Dataset entries
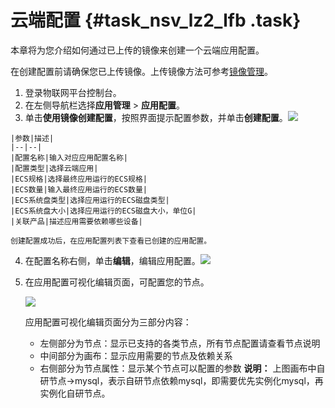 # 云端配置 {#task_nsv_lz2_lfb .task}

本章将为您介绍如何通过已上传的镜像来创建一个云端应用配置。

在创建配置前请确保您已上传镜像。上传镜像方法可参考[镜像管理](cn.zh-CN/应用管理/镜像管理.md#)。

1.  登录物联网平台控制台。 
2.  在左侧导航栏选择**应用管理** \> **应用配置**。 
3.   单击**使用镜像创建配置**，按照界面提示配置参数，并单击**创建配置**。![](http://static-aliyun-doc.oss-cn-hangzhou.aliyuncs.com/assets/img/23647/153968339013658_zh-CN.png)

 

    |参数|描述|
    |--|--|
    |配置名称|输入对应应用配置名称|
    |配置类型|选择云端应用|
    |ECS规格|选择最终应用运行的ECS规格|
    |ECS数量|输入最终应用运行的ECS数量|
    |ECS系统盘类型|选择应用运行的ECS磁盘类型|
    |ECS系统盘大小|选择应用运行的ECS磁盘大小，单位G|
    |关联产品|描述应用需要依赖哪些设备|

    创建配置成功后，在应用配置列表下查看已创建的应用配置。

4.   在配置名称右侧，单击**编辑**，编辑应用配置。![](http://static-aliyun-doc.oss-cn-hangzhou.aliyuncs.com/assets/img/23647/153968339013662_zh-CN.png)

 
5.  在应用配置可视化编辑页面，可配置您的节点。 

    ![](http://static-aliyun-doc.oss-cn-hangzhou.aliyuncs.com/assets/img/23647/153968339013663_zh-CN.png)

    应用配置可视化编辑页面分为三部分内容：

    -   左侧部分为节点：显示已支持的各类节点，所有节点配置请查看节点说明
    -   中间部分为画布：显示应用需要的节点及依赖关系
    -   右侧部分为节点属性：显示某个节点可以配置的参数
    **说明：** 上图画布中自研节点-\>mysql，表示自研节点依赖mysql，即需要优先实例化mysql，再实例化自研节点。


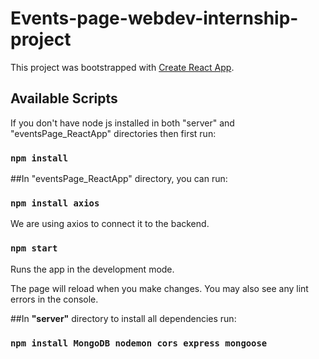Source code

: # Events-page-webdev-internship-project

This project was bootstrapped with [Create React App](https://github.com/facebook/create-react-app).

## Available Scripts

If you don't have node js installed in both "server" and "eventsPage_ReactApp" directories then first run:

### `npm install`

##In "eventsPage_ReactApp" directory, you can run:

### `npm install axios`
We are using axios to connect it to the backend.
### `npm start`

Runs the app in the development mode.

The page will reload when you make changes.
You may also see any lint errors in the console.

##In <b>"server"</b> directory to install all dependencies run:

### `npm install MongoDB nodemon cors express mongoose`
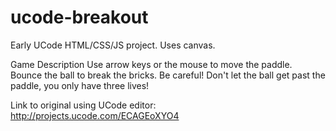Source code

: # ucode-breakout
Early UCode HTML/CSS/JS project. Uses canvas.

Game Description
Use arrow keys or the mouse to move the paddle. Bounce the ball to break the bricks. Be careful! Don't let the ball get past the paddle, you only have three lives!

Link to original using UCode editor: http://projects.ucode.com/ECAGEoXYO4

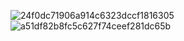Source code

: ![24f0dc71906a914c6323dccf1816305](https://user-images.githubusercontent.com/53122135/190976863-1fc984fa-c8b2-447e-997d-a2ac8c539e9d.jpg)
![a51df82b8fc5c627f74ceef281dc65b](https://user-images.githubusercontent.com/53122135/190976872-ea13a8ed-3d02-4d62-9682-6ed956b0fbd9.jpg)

* [Action item] Return the data exactly as it stands, minus the pictures.

* [Your solution]
 # 云端配置 {#task_nsv_lz2_lfb .task}

本章将为您介绍如何通过已上传的镜像来创建一个云端应用配置。

在创建配置前请确保您已上传镜像。上传镜像方法可参考[镜像管理](cn.zh-CN/应用管理/镜像管理.md#)。

1.  登录物联网平台控制台。 
2.  在左侧导航栏选择**应用管理** \> **应用配置**。 
3.   单击**使用镜像创建配置**，按照界面提示配置参数，并单击**创建配置**。![](http://static-aliyun-doc.oss-cn-hangzhou.aliyuncs.com/assets/img/23647/153968339013658_zh-CN.png)

 

    |参数|描述|
    |--|--|
    |配置名称|输入对应应用配置名称|
    |配置类型|选择云端应用|
    |ECS规格|选择最终应用运行的ECS规格|
    |ECS数量|输入最终应用运行的ECS数量|
    |ECS系统盘类型|选择应用运行的ECS磁盘类型|
    |ECS系统盘大小|选择应用运行的ECS磁盘大小，单位G|
    |关联产品|描述应用需要依赖哪些设备|

    创建配置成功后，在应用配置列表下查看已创建的应用配置。

4.   在配置名称右侧，单击**编辑**，编辑应用配置。![](http://static-aliyun-doc.oss-cn-hangzhou.aliyuncs.com/assets/img/23647/153968339013662_zh-CN.png)

 
5.  在应用配置可视化编辑页面，可配置您的节点。 

    ![](http://static-aliyun-doc.oss-cn-hangzhou.aliyuncs.com/assets/img/23647/153968339013663_zh-CN.png)

    应用配置可视化编辑页面分为三部分内容：

    -   左侧部分为节点：显示已支持的各类节点，所有节点配置请查看节点说明
    -   中间部分为画布：显示应用需要的节点及依赖关系
    -   右侧部分为节点属性：显示某个节点可以配置的参数
    **说明：** 上图画布中自研节点-\>mysql，表示自研节点依赖mysql，即需要优先实例化mysql，再实例化自研节点。


Source code

: # Events-page-webdev-internship-project

This project was bootstrapped with [Create React App](https://github.com/facebook/create-react-app).

## Available Scripts

If you don't have node js installed in both "server" and "eventsPage_ReactApp" directories then first run:

### `npm install`

##In "eventsPage_ReactApp" directory, you can run:

### `npm install axios`
We are using axios to connect it to the backend.
### `npm start`

Runs the app in the development mode.

The page will reload when you make changes.
You may also see any lint errors in the console.

##In <b>"server"</b> directory to install all dependencies run:

### `npm install MongoDB nodemon cors express mongoose`
Source code

: # ucode-breakout
Early UCode HTML/CSS/JS project. Uses canvas.

Game Description
Use arrow keys or the mouse to move the paddle. Bounce the ball to break the bricks. Be careful! Don't let the ball get past the paddle, you only have three lives!

Link to original using UCode editor: http://projects.ucode.com/ECAGEoXYO4

Source code

: ![24f0dc71906a914c6323dccf1816305](https://user-images.githubusercontent.com/53122135/190976863-1fc984fa-c8b2-447e-997d-a2ac8c539e9d.jpg)
![a51df82b8fc5c627f74ceef281dc65b](https://user-images.githubusercontent.com/53122135/190976872-ea13a8ed-3d02-4d62-9682-6ed956b0fbd9.jpg)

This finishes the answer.